▸ EXERCISE INSTRUCTIONS: Write the data below out again, exactly as each line reads.

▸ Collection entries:
+===+

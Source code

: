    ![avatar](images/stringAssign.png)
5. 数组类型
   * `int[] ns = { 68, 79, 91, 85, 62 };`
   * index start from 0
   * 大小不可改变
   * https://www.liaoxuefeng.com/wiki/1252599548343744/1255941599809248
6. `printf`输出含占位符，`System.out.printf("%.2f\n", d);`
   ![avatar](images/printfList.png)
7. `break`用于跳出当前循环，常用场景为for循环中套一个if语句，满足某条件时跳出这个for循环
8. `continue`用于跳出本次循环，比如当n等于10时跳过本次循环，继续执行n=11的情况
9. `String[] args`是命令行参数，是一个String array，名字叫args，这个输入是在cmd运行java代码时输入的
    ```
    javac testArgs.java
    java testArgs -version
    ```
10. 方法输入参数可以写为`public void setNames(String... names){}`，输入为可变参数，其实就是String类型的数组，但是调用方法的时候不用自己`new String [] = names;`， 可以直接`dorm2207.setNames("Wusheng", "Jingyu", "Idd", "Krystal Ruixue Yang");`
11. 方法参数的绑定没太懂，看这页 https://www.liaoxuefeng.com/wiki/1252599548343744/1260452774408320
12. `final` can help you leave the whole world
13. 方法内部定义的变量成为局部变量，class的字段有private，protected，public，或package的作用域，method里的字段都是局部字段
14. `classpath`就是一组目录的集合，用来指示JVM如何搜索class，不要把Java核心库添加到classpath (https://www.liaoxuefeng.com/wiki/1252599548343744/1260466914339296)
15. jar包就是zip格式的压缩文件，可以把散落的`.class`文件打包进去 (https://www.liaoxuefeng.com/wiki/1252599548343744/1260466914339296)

+===+

▸ FINISHED EXERCISE:
Source code

:    ![avatar](images/stringAssign.png)
5. 数组类型
   * `int[] ns = { 68, 79, 91, 85, 62 };`
   * index start from 0
   * 大小不可改变
   * https://www.liaoxuefeng.com/wiki/1252599548343744/1255941599809248
6. `printf`输出含占位符，`System.out.printf("%.2f\n", d);`
   ![avatar](images/printfList.png)
7. `break`用于跳出当前循环，常用场景为for循环中套一个if语句，满足某条件时跳出这个for循环
8. `continue`用于跳出本次循环，比如当n等于10时跳过本次循环，继续执行n=11的情况
9. `String[] args`是命令行参数，是一个String array，名字叫args，这个输入是在cmd运行java代码时输入的
    ```
    javac testArgs.java
    java testArgs -version
    ```
10. 方法输入参数可以写为`public void setNames(String... names){}`，输入为可变参数，其实就是String类型的数组，但是调用方法的时候不用自己`new String [] = names;`， 可以直接`dorm2207.setNames("Wusheng", "Jingyu", "Idd", "Krystal Ruixue Yang");`
11. 方法参数的绑定没太懂，看这页 https://www.liaoxuefeng.com/wiki/1252599548343744/1260452774408320
12. `final` can help you leave the whole world
13. 方法内部定义的变量成为局部变量，class的字段有private，protected，public，或package的作用域，method里的字段都是局部字段
14. `classpath`就是一组目录的集合，用来指示JVM如何搜索class，不要把Java核心库添加到classpath (https://www.liaoxuefeng.com/wiki/1252599548343744/1260466914339296)
15. jar包就是zip格式的压缩文件，可以把散落的`.class`文件打包进去 (https://www.liaoxuefeng.com/wiki/1252599548343744/1260466914339296)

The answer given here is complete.